TASK PROMPT ▸ Retype every line from the top of the entries down to the one with "- **Bot Token**: Replace", both included, and skip the pictures.

RECORDS PROVIDED ▸
▼▼▼
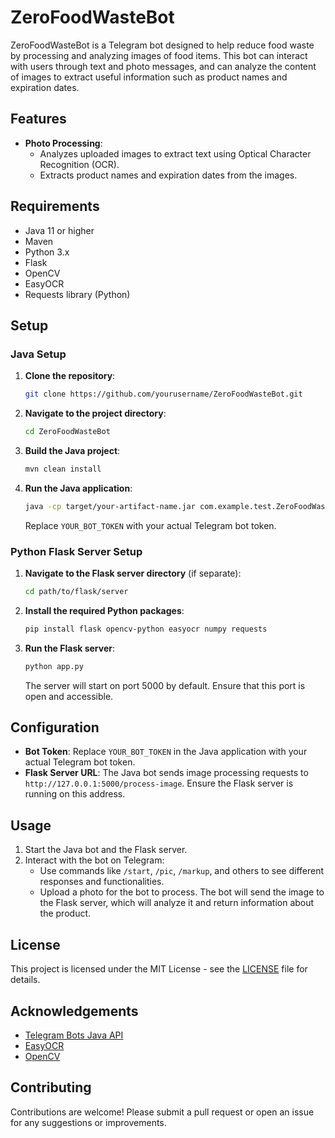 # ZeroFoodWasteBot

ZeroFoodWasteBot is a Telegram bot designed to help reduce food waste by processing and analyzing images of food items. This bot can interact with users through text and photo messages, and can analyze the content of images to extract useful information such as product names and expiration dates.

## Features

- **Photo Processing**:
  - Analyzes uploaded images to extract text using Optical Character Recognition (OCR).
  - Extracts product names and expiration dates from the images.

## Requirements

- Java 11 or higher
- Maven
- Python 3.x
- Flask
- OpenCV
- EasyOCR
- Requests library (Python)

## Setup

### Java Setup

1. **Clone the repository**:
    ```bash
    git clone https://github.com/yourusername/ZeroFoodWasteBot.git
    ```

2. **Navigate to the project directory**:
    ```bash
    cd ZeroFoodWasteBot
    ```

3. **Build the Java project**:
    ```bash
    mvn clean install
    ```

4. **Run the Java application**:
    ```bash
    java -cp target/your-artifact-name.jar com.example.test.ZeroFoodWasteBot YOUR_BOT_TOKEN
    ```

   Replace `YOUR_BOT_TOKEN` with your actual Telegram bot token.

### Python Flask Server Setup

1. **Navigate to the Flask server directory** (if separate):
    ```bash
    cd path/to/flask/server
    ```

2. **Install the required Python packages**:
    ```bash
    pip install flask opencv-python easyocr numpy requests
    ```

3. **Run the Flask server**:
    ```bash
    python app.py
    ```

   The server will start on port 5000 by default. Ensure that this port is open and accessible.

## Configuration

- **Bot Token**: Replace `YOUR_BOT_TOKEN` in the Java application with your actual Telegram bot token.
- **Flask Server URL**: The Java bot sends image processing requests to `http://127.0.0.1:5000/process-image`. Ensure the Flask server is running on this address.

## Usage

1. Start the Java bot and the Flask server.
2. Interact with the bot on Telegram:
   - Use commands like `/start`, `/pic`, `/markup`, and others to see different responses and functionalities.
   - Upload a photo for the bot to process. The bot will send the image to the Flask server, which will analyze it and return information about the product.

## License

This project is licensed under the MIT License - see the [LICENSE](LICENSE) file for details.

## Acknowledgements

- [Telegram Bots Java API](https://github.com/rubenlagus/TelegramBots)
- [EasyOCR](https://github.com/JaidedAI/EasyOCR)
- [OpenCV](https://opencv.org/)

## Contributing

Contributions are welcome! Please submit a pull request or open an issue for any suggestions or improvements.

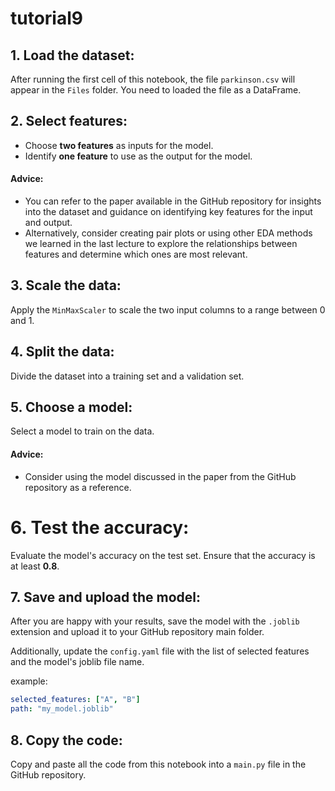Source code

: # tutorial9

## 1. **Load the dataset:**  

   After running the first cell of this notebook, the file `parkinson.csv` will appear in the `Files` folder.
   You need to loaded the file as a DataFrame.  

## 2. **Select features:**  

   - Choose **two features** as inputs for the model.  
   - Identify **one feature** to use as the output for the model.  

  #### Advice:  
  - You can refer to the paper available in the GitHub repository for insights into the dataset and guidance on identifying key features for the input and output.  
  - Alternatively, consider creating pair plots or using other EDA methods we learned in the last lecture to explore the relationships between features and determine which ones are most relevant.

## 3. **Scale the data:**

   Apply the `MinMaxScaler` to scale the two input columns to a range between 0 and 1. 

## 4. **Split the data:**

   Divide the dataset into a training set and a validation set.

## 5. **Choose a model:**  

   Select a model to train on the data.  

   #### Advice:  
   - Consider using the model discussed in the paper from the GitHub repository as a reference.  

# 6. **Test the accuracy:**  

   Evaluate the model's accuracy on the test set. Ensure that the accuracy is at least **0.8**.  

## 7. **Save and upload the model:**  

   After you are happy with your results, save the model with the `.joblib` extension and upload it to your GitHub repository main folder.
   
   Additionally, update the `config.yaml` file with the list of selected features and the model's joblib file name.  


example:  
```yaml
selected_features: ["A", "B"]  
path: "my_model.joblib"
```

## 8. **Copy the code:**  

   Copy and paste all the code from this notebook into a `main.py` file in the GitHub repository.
▲▲▲
YOUR RESPONSE ▸
 # ZeroFoodWasteBot

ZeroFoodWasteBot is a Telegram bot designed to help reduce food waste by processing and analyzing images of food items. This bot can interact with users through text and photo messages, and can analyze the content of images to extract useful information such as product names and expiration dates.

## Features

- **Photo Processing**:
  - Analyzes uploaded images to extract text using Optical Character Recognition (OCR).
  - Extracts product names and expiration dates from the images.

## Requirements

- Java 11 or higher
- Maven
- Python 3.x
- Flask
- OpenCV
- EasyOCR
- Requests library (Python)

## Setup

### Java Setup

1. **Clone the repository**:
    ```bash
    git clone https://github.com/yourusername/ZeroFoodWasteBot.git
    ```

2. **Navigate to the project directory**:
    ```bash
    cd ZeroFoodWasteBot
    ```

3. **Build the Java project**:
    ```bash
    mvn clean install
    ```

4. **Run the Java application**:
    ```bash
    java -cp target/your-artifact-name.jar com.example.test.ZeroFoodWasteBot YOUR_BOT_TOKEN
    ```

   Replace `YOUR_BOT_TOKEN` with your actual Telegram bot token.

### Python Flask Server Setup

1. **Navigate to the Flask server directory** (if separate):
    ```bash
    cd path/to/flask/server
    ```

2. **Install the required Python packages**:
    ```bash
    pip install flask opencv-python easyocr numpy requests
    ```

3. **Run the Flask server**:
    ```bash
    python app.py
    ```

   The server will start on port 5000 by default. Ensure that this port is open and accessible.

## Configuration

- **Bot Token**: Replace `YOUR_BOT_TOKEN` in the Java application with your actual Telegram bot token.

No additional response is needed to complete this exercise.